Task to carry out:
Your answer must be an exact copy of the lines from the one holding "Step 6: Move" through the last line of the entries below, with nothing added.

Records provided:
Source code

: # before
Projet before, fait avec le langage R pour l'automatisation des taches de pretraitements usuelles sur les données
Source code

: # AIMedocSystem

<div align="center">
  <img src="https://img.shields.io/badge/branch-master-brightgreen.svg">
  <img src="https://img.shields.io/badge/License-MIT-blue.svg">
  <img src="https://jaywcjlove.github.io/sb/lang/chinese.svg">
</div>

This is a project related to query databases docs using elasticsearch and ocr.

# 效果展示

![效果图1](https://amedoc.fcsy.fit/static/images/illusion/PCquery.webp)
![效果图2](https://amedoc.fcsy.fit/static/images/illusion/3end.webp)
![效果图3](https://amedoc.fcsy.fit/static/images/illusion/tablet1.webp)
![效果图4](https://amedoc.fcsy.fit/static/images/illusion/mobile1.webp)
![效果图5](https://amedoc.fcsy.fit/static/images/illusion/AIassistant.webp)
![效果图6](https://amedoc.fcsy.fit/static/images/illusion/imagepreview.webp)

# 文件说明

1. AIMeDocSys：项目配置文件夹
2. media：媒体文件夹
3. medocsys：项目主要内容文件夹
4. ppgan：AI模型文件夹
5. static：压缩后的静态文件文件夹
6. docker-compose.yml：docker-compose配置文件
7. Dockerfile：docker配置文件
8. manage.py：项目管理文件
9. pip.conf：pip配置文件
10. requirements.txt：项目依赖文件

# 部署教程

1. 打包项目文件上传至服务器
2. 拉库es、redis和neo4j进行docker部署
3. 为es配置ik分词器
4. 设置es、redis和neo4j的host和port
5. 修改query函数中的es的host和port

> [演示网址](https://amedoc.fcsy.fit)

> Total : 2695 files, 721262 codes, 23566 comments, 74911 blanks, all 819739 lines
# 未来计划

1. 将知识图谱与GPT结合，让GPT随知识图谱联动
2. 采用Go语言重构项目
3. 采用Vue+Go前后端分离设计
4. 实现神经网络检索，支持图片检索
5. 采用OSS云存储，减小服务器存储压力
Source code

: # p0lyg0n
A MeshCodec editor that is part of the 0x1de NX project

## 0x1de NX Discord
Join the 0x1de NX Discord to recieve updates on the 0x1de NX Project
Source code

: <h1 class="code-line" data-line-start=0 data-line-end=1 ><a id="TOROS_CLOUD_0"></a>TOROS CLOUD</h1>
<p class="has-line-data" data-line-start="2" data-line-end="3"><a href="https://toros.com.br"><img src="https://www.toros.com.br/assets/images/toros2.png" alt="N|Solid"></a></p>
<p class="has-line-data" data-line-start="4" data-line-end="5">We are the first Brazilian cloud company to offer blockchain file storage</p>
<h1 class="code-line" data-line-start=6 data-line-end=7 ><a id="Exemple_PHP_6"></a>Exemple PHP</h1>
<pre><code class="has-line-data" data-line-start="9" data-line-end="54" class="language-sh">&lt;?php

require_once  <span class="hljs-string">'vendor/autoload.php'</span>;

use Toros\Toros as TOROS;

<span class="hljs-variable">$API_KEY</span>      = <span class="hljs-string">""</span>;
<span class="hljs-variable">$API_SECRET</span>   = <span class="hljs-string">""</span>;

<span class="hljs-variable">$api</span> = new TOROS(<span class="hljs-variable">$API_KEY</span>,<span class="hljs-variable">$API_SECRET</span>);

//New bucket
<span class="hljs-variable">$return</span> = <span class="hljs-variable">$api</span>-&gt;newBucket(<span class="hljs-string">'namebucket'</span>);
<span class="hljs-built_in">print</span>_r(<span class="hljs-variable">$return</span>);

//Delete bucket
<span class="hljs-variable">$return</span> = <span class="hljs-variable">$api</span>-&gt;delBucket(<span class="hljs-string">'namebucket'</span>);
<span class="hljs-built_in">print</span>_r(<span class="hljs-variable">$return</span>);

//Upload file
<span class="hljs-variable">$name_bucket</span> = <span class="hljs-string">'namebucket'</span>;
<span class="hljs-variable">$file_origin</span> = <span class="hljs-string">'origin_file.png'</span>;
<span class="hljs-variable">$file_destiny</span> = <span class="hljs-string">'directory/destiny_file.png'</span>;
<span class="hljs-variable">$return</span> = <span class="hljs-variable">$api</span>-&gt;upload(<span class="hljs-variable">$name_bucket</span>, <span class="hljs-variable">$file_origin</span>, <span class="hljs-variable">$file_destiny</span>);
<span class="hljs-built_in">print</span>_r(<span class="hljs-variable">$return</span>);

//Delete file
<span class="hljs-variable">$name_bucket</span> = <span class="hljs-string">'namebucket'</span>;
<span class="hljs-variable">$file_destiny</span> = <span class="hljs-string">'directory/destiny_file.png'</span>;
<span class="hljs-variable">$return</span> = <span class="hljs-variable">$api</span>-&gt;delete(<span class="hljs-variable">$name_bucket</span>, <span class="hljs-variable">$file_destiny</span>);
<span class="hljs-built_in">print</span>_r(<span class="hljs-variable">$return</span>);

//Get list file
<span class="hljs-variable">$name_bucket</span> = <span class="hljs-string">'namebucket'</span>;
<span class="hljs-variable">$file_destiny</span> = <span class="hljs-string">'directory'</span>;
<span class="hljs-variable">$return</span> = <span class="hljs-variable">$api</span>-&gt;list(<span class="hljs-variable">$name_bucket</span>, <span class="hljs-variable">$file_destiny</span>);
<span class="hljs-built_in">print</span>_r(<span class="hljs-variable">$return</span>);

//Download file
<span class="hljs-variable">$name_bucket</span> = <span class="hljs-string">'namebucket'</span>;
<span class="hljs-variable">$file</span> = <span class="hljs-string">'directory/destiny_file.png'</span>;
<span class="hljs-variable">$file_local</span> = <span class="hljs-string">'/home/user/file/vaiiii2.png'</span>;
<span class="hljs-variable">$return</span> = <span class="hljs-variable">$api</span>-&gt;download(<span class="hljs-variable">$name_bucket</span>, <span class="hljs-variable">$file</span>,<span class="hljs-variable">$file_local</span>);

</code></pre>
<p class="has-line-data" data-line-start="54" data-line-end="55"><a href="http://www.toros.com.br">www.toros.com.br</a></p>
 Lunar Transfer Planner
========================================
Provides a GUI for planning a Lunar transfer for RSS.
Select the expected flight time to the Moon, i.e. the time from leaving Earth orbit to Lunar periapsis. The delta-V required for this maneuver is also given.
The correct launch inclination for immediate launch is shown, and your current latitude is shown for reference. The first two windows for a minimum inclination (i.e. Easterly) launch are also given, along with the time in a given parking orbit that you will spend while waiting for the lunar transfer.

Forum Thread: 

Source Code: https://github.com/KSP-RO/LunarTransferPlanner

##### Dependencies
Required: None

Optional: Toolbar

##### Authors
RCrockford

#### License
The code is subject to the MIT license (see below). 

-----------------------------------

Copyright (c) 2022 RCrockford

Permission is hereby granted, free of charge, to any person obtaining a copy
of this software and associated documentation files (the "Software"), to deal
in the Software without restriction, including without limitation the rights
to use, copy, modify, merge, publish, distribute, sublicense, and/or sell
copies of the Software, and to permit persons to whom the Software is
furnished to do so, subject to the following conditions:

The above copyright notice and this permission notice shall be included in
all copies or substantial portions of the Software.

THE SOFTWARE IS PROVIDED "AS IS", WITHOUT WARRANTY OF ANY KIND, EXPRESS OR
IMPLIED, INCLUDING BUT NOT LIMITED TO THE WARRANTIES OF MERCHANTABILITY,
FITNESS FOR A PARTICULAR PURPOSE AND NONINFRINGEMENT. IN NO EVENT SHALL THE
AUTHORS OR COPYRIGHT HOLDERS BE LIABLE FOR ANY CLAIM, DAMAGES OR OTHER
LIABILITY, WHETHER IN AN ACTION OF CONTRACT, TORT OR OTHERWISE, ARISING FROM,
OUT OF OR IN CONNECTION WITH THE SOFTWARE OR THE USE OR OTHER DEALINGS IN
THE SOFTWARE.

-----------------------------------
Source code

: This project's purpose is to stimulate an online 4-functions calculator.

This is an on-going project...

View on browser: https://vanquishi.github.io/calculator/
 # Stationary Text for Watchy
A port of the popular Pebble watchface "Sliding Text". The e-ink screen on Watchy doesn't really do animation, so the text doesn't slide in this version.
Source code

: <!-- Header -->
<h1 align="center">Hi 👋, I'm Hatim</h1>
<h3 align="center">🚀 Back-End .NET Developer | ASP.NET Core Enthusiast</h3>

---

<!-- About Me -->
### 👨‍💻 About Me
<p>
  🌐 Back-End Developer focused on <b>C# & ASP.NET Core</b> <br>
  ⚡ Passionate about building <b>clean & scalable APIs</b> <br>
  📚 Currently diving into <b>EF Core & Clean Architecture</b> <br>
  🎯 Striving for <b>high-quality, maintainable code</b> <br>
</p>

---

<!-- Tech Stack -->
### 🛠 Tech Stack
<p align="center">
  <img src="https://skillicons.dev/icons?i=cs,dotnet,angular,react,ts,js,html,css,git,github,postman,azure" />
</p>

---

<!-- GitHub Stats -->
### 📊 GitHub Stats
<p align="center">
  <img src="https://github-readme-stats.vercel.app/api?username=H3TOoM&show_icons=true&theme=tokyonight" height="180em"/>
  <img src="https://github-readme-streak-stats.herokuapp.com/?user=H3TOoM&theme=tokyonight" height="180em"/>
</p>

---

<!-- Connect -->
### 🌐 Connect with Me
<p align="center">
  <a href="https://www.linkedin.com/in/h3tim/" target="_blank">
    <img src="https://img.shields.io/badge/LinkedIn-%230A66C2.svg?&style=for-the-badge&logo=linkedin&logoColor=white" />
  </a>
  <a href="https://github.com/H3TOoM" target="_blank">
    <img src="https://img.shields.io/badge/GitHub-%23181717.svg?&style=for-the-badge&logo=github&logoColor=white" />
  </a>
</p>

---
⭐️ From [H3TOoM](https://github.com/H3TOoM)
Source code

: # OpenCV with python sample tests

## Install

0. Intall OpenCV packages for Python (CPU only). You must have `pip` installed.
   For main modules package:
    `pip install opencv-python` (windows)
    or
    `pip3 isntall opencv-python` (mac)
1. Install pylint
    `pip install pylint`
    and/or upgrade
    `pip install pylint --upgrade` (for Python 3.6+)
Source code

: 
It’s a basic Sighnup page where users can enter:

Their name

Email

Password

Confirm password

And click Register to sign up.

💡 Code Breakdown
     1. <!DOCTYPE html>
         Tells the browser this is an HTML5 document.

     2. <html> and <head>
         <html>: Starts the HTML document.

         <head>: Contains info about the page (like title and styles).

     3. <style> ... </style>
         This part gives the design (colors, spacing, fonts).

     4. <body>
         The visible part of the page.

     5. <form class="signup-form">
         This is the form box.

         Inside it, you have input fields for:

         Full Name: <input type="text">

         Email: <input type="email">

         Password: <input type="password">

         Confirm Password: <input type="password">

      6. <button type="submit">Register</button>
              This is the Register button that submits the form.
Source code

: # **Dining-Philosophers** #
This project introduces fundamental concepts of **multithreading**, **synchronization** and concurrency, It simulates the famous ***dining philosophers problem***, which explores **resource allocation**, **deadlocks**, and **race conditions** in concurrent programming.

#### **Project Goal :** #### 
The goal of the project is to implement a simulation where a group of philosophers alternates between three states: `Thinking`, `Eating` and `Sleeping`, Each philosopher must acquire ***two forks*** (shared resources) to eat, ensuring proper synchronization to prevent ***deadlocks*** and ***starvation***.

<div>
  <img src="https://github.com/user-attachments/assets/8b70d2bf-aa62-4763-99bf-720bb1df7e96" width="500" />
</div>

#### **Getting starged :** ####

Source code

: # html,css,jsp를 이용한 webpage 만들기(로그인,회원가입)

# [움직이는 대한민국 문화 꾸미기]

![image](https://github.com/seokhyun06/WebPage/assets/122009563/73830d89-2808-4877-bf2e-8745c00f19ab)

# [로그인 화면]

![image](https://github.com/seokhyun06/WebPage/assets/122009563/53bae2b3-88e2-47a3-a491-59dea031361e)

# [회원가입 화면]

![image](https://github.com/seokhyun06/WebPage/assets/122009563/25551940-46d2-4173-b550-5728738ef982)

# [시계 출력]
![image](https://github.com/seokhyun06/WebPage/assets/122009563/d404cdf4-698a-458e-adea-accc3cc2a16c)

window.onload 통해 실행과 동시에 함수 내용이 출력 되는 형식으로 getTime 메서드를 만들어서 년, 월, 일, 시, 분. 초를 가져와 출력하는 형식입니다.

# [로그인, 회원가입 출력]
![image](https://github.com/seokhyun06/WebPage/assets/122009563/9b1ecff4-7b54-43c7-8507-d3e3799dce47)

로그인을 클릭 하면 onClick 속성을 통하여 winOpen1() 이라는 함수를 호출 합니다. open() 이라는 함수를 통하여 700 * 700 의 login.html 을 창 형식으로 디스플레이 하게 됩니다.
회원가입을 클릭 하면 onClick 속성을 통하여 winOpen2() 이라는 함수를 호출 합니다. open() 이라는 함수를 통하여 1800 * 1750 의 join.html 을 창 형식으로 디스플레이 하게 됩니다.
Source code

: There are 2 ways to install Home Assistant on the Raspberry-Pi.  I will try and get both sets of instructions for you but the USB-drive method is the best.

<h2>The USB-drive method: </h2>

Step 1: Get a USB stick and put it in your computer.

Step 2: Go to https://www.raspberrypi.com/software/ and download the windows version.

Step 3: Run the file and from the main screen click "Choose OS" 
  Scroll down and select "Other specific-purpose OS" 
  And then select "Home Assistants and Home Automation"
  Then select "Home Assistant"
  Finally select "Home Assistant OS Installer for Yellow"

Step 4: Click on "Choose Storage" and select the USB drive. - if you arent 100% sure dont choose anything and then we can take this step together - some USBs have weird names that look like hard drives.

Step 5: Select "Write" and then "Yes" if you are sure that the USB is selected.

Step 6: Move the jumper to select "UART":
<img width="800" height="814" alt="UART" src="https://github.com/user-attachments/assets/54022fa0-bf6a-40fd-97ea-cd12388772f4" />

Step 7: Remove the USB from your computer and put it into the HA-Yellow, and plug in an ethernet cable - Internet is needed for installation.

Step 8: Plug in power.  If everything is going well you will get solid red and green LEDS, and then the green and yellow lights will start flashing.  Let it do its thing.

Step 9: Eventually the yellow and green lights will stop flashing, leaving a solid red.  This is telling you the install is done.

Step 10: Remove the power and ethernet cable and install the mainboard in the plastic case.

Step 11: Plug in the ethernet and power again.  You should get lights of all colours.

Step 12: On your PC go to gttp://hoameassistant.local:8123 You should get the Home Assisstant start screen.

Answer below:
Step 6: Move the jumper to select "UART":
<img width="800" height="814" alt="UART" src="https://github.com/user-attachments/assets/54022fa0-bf6a-40fd-97ea-cd12388772f4" />

Step 7: Remove the USB from your computer and put it into the HA-Yellow, and plug in an ethernet cable - Internet is needed for installation.

Step 8: Plug in power.  If everything is going well you will get solid red and green LEDS, and then the green and yellow lights will start flashing.  Let it do its thing.

Step 9: Eventually the yellow and green lights will stop flashing, leaving a solid red.  This is telling you the install is done.

Step 10: Remove the power and ethernet cable and install the mainboard in the plastic case.

Step 11: Plug in the ethernet and power again.  You should get lights of all colours.

Step 12: On your PC go to gttp://hoameassistant.local:8123 You should get the Home Assisstant start screen.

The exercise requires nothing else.